ABD’de bin metreküp kaya gazının 105-110 dolara üretme imkanı sağlandığını vurgulayan Yıldız, “Kaya gazı üretimine başlayabilirsek bu kuşkusuz bizim için çok ekonomik bir sonuç olacak” dedi. Avrupa’da ise bin metreküp gaz fiyatı 300-400 dolar aralığında satılıyor.
TALİPLİ ÇOK
“Türkiye’nin kaya gazı potansiyelini bu alanda tecrübeli şirketlerle birlikte ortaya çıkarmak istiyoruz” diyen Yıldız, şunları söyledi:
“Petrol İşleri Genel Müdürlüğü’nden uzman bir heyeti ABD’ye incelemelere gönderdik. Türkiye’nin kaya gazı potansiyelini bu alanda tecrübeli şirketlerle birlikte ortaya çıkarmak istiyoruz. TPAO ve Türk özel sektörü, dünyanın yeni gözdesi kaya gazına yönelik olarak uluslararası şirketlerle birlikte yatırımlarını artıracak. Enerji ithalatımızı azaltacak her kaynağın peşine düşmeye ve sonuna kadar değerlendirmeye kararlıyız.”
ABD EN BÜYÜK ÜRETİCİ
2000’li yıllarda keşfedilen kaya gazı teknolojisi dünyanın en büyük enerji ithalatçısı ABD’yi en büyük üretici konuma getirdi. ABD, 2016 yılı itibariyle doğal gaz ihracatına başlamayı planlarken, 2019 itibariyle Suudi Arabistan’dan daha büyük bir petrol üreticisi ülke haline gelecek.
FİYAT YARIYA DÜŞER
Türkiye’ye Denizbank’ı satın alarak giren ünlü Sberbank ‘ta kaya gazındaki gelişmelerin Gazprom şirketini ciddi oranda etkileyebileceğini ve gaz fiyatlarını yarı yarıya azaltabileceğini savunmuştu.

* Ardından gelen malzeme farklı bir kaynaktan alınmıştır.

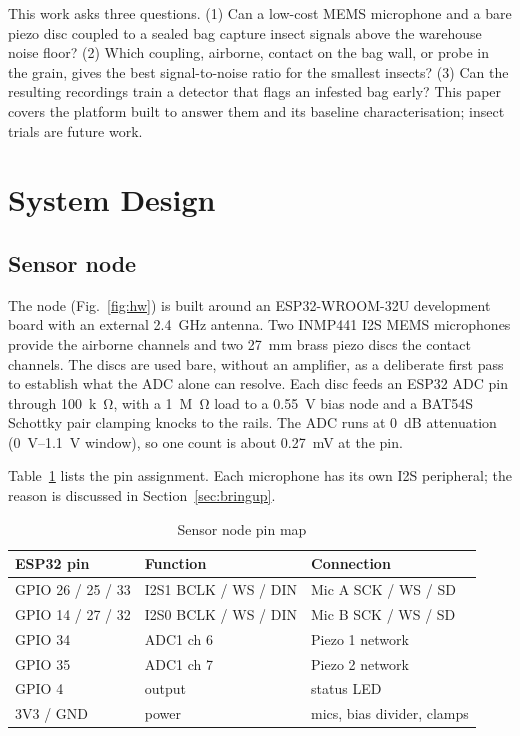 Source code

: \documentclass[conference]{IEEEtran}
\begin{document}
This work asks three questions. (1) Can a low-cost MEMS microphone and a bare piezo disc coupled to a sealed bag capture insect signals above the warehouse noise floor? (2) Which coupling, airborne, contact on the bag wall, or probe in the grain, gives the best signal-to-noise ratio for the smallest insects? (3) Can the resulting recordings train a detector that flags an infested bag early? This paper covers the platform built to answer them and its baseline characterisation; insect trials are future work.

\section{System Design}

\subsection{Sensor node}
The node (Fig.~\ref{fig:hw}) is built around an ESP32-WROOM-32U development board with an external \SI{2.4}{GHz} antenna. Two INMP441 I2S MEMS microphones \cite{inmp441} provide the airborne channels and two \SI{27}{mm} brass piezo discs the contact channels. The discs are used bare, without an amplifier, as a deliberate first pass to establish what the ADC alone can resolve. Each disc feeds an ESP32 ADC pin through \SI{100}{k\ohm}, with a \SI{1}{M\ohm} load to a \SI{0.55}{V} bias node and a BAT54S Schottky pair clamping knocks to the rails. The ADC runs at \SI{0}{dB} attenuation (\SIrange{0}{1.1}{V} window), so one count is about \SI{0.27}{mV} at the pin.

Table~\ref{tab:pins} lists the pin assignment. Each microphone has its own I2S peripheral; the reason is discussed in Section~\ref{sec:bringup}.

\begin{table}[t]
\caption{Sensor node pin map}
\label{tab:pins}
\centering
\begin{tabular}{lll}
\toprule
ESP32 pin & Function & Connection \\
\midrule
GPIO 26 / 25 / 33 & I2S1 BCLK / WS / DIN & Mic A SCK / WS / SD \\
GPIO 14 / 27 / 32 & I2S0 BCLK / WS / DIN & Mic B SCK / WS / SD \\
GPIO 34 & ADC1 ch 6 & Piezo 1 network \\
GPIO 35 & ADC1 ch 7 & Piezo 2 network \\
GPIO 4 & output & status LED \\
3V3 / GND & power & mics, bias divider, clamps \\
\bottomrule
\end{tabular}
\end{table}
\end{document}
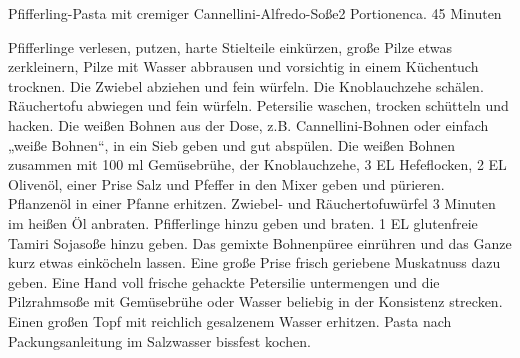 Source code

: \documentclass[a4paper,10pt]{article}
\begin{document}
    \newpage
    
    \begin{recipe}{Pfifferling-Pasta mit cremiger Cannellini-Alfredo-Soße}{2 
Portionen}{ca. 45 Minuten}
               
        \freeform \hfill 
        
	Pfifferlinge verlesen, putzen, harte Stielteile einkürzen, große 
	Pilze etwas zerkleinern, Pilze mit Wasser abbrausen und vorsichtig in 
	einem Küchentuch trocknen. 
        Die Zwiebel abziehen und fein würfeln. Die Knoblauchzehe schälen. 
	Räuchertofu abwiegen und fein würfeln. Petersilie waschen, trocken 
	schütteln und hacken. 
	Die weißen Bohnen aus der Dose, z.B. Cannellini-Bohnen oder einfach 
	„weiße Bohnen“, in ein Sieb geben und gut abspülen. Die weißen 
	Bohnen zusammen mit 100 ml Gemüsebrühe, der Knoblauchzehe, 3 EL 
	Hefeflocken, 2 EL Olivenöl, einer Prise Salz und Pfeffer in den Mixer 
	geben und pürieren.
	Pflanzenöl in einer Pfanne erhitzen. Zwiebel- und Räuchertofuwürfel 3 
	Minuten im heißen Öl anbraten. Pfifferlinge hinzu geben und braten.
	1 EL glutenfreie Tamiri Sojasoße hinzu geben. Das gemixte Bohnenpüree 
	einrühren und das Ganze kurz etwas einköcheln lassen. Eine große Prise 
	frisch geriebene Muskatnuss dazu geben. Eine Hand voll frische 
	gehackte Petersilie untermengen und die Pilzrahmsoße mit Gemüsebrühe 
	oder Wasser beliebig in der Konsistenz strecken.        
        Einen großen Topf mit reichlich gesalzenem Wasser erhitzen. Pasta nach 
	Packungsanleitung im Salzwasser bissfest kochen.


\end{recipe}
\end{document}
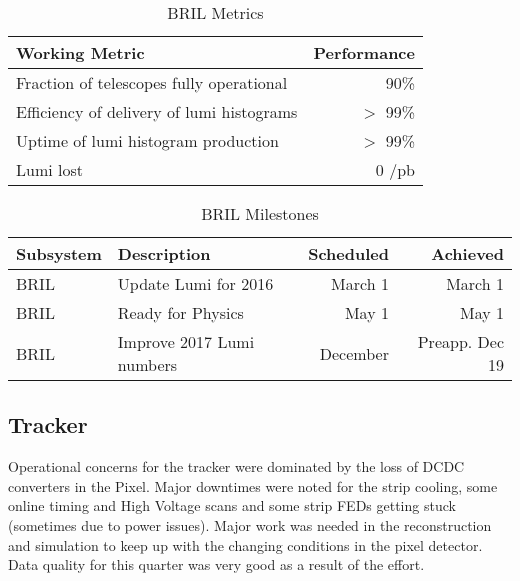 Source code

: \documentclass[12pt]{article}
\begin{document}
\begin{table}[htp]
\caption{BRIL Metrics}
\begin{center}
\begin{tabular}{|l|r|}
\hline
Working Metric&Performance\\
\hline
Fraction of telescopes fully operational &  90\% \\
\hline
Efficiency of delivery of lumi histograms &  $>$ 99\% \\
\hline
Uptime of lumi  histogram production & $>$ 99\% \\
\hline
Lumi lost & 0 /pb \\
\hline
\end{tabular}
\end{center}
\label{BRILMetrics}
\end{table}%


\begin{table}[htp]
\caption{BRIL Milestones}
\begin{center}
\begin{tabular}{|l|l|r|r|}
\hline
Subsystem&Description&Scheduled&Achieved\\
\hline
BRIL & Update Lumi for 2016
& March 1& March 1\\
\hline
BRIL& Ready for Physics & May 1& May 1   \\
\hline
BRIL & Improve 2017 Lumi numbers & December  &  Preapp. Dec 19\\
\hline
\end{tabular}
\end{center}
\label{BRILMIlestones}
\end{table}%



\subsection{Tracker }

Operational concerns for the tracker were dominated by the 
loss of DCDC converters in the Pixel. Major downtimes were
noted for the strip cooling, some online timing and High 
Voltage scans and some strip FEDs getting stuck (sometimes
due to power issues). Major work was needed in the reconstruction
and simulation to keep up with the changing conditions in
the pixel detector. Data quality for this quarter was very
good as a result of the effort.
\end{document}
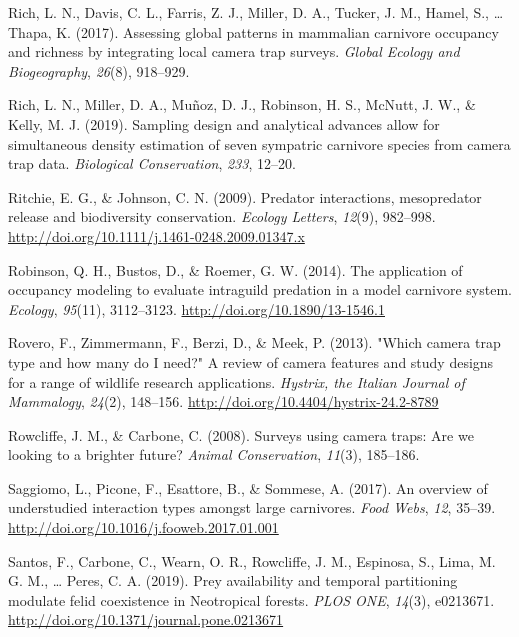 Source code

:\documentclass[12pt,twoside]{reedthesis}
\begin{document}
\leavevmode\hypertarget{ref-rich_assessing_2017}{}%
Rich, L. N., Davis, C. L., Farris, Z. J., Miller, D. A., Tucker, J. M., Hamel, S., \ldots{} Thapa, K. (2017). Assessing global patterns in mammalian carnivore occupancy and richness by integrating local camera trap surveys. \emph{Global Ecology and Biogeography}, \emph{26}(8), 918--929.

\leavevmode\hypertarget{ref-rich_sampling_2019}{}%
Rich, L. N., Miller, D. A., Muñoz, D. J., Robinson, H. S., McNutt, J. W., \& Kelly, M. J. (2019). Sampling design and analytical advances allow for simultaneous density estimation of seven sympatric carnivore species from camera trap data. \emph{Biological Conservation}, \emph{233}, 12--20.

\leavevmode\hypertarget{ref-ritchie_predator_2009}{}%
Ritchie, E. G., \& Johnson, C. N. (2009). Predator interactions, mesopredator release and biodiversity conservation. \emph{Ecology Letters}, \emph{12}(9), 982--998. \url{http://doi.org/10.1111/j.1461-0248.2009.01347.x}

\leavevmode\hypertarget{ref-robinson_application_2014}{}%
Robinson, Q. H., Bustos, D., \& Roemer, G. W. (2014). The application of occupancy modeling to evaluate intraguild predation in a model carnivore system. \emph{Ecology}, \emph{95}(11), 3112--3123. \url{http://doi.org/10.1890/13-1546.1}

\leavevmode\hypertarget{ref-rovero_which_2013}{}%
Rovero, F., Zimmermann, F., Berzi, D., \& Meek, P. (2013). "Which camera trap type and how many do I need?" A review of camera features and study designs for a range of wildlife research applications. \emph{Hystrix, the Italian Journal of Mammalogy}, \emph{24}(2), 148--156. \url{http://doi.org/10.4404/hystrix-24.2-8789}

\leavevmode\hypertarget{ref-rowcliffe_surveys_2008}{}%
Rowcliffe, J. M., \& Carbone, C. (2008). Surveys using camera traps: Are we looking to a brighter future? \emph{Animal Conservation}, \emph{11}(3), 185--186.

\leavevmode\hypertarget{ref-saggiomo_overview_2017}{}%
Saggiomo, L., Picone, F., Esattore, B., \& Sommese, A. (2017). An overview of understudied interaction types amongst large carnivores. \emph{Food Webs}, \emph{12}, 35--39. \url{http://doi.org/10.1016/j.fooweb.2017.01.001}

\leavevmode\hypertarget{ref-santos_prey_2019}{}%
Santos, F., Carbone, C., Wearn, O. R., Rowcliffe, J. M., Espinosa, S., Lima, M. G. M., \ldots{} Peres, C. A. (2019). Prey availability and temporal partitioning modulate felid coexistence in Neotropical forests. \emph{PLOS ONE}, \emph{14}(3), e0213671. \url{http://doi.org/10.1371/journal.pone.0213671}
\end{document}
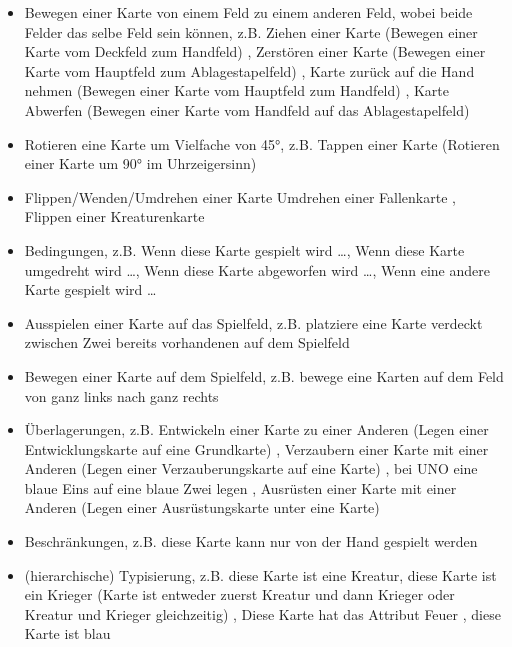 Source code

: \documentclass[fontsize=12]{scrartcl}
\begin{document}
	\begin{itemize}
		
		\item Bewegen einer Karte von einem Feld zu einem anderen Feld, wobei beide Felder das selbe Feld sein können, z.B. \glqq Ziehen einer Karte (Bewegen einer Karte vom Deckfeld zum Handfeld) \grqq, \glqq Zerstören einer Karte (Bewegen einer Karte vom Hauptfeld zum Ablagestapelfeld) \grqq, \glqq Karte zurück auf die Hand nehmen (Bewegen einer Karte vom Hauptfeld zum Handfeld) \grqq, \glqq Karte Abwerfen (Bewegen einer Karte vom Handfeld auf das Ablagestapelfeld) \grqq
		
		\item Rotieren eine Karte um Vielfache von 45°, z.B. \glqq Tappen einer Karte (Rotieren einer Karte um 90° im Uhrzeigersinn)\grqq
		
		\item Flippen/Wenden/Umdrehen einer Karte \glqq Umdrehen einer Fallenkarte \grqq, \glqq Flippen einer Kreaturenkarte \grqq
		
		\item Bedingungen, z.B. \glqq Wenn diese Karte gespielt wird \dots \grqq, \glqq Wenn diese Karte umgedreht wird \dots \grqq, \glqq Wenn diese Karte abgeworfen wird \dots \grqq, \glqq Wenn eine andere Karte gespielt wird \dots \grqq
		
		\item Ausspielen einer Karte auf das Spielfeld, z.B. \glqq platziere eine Karte verdeckt zwischen Zwei bereits vorhandenen auf dem Spielfeld \grqq
		
		\item Bewegen einer Karte auf dem Spielfeld, z.B. \glqq bewege eine Karten auf dem Feld von ganz links nach ganz rechts \grqq
		
		\item Überlagerungen, z.B. \glqq Entwickeln einer Karte zu einer Anderen (Legen einer Entwicklungskarte auf eine Grundkarte) \grqq, \glqq Verzaubern einer Karte mit einer Anderen (Legen einer Verzauberungskarte auf eine Karte) \grqq, \glqq bei UNO eine blaue Eins auf eine blaue Zwei legen \grqq, \glqq Ausrüsten einer Karte mit einer Anderen (Legen einer Ausrüstungskarte unter eine Karte) \grqq
		
		\item Beschränkungen, z.B. \glqq diese Karte kann nur von der Hand gespielt werden \grqq
		
		\item (hierarchische) Typisierung, z.B. \glqq diese Karte ist eine Kreatur, diese Karte ist ein Krieger (Karte ist entweder zuerst Kreatur und dann Krieger oder Kreatur und Krieger gleichzeitig) \grqq, \glqq Diese Karte hat das Attribut Feuer \grqq, \glqq diese Karte ist blau \grqq
		

\end{itemize}
\end{document}
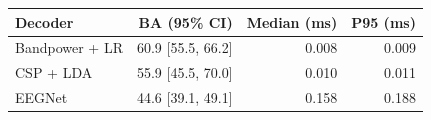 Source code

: \begin{tabular}{lrrr}
\toprule
Decoder & BA (95\% CI) & Median (ms) & P95 (ms) \\
\midrule
Bandpower + LR & 60.9 [55.5, 66.2] & 0.008 & 0.009 \\
CSP + LDA & 55.9 [45.5, 70.0] & 0.010 & 0.011 \\
EEGNet & 44.6 [39.1, 49.1] & 0.158 & 0.188 \\
\bottomrule
\end{tabular}
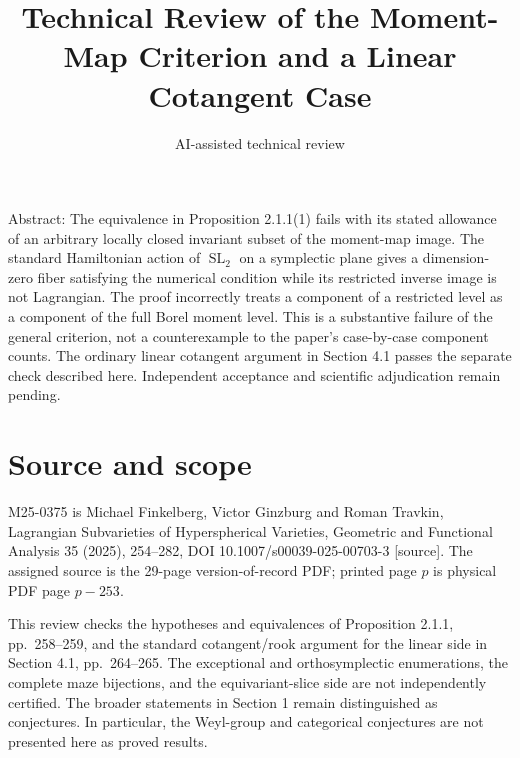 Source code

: \documentclass[10pt]{article}
\title{Technical Review of the Moment-Map Criterion and a Linear Cotangent Case}
\author{AI-assisted technical review}
\date{}
\begin{document}
\maketitle
Abstract: The equivalence in Proposition 2.1.1(1) fails with its stated allowance of an arbitrary locally closed invariant subset of the moment-map image. The standard Hamiltonian action of \(\operatorname{SL}_2\) on a symplectic plane gives a dimension-zero fiber satisfying the numerical condition while its restricted inverse image is not Lagrangian. The proof incorrectly treats a component of a restricted level as a component of the full Borel moment level. This is a substantive failure of the general criterion, not a counterexample to the paper’s case-by-case component counts. The ordinary linear cotangent argument in Section 4.1 passes the separate check described here. Independent acceptance and scientific adjudication remain pending.\par
\section*{Source and scope}
M25-0375 is Michael Finkelberg, Victor Ginzburg and Roman Travkin, Lagrangian Subvarieties of Hyperspherical Varieties, Geometric and Functional Analysis 35 (2025), 254–282, DOI 10.1007/s00039-025-00703-3 [source]. The assigned source is the 29-page version-of-record PDF; printed page \(p\) is physical PDF page \(p-253\).\par
This review checks the hypotheses and equivalences of Proposition 2.1.1, pp. 258–259, and the standard cotangent/rook argument for the linear side in Section 4.1, pp. 264–265. The exceptional and orthosymplectic enumerations, the complete maze bijections, and the equivariant-slice side are not independently certified. The broader statements in Section 1 remain distinguished as conjectures. In particular, the Weyl-group and categorical conjectures are not presented here as proved results.\par
\end{document}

TÜRKİYE, PETROL VE GAZ SATACAK
Dünyada yeni model olan kayaların içindeki gaz ve petrolün bulunmasını “Sezaryenle petrol bulma” şeklinde yorumlayan TPAO yetkilileri, Türkiye’de bu metotla ciddi petrol ve gaz rezervine ulaşılabileceğini söyledi. Sondajlar sonunda asıl tablonun görüleceğini belirten yetkililer, “Ciddi potansiyel var” değerlendirmesi yaptı. Sonuçların beklenildiği gibi çıkması halinde, Türkiye, petrol ve gaz ihracatçısı ülke konuma gelecek.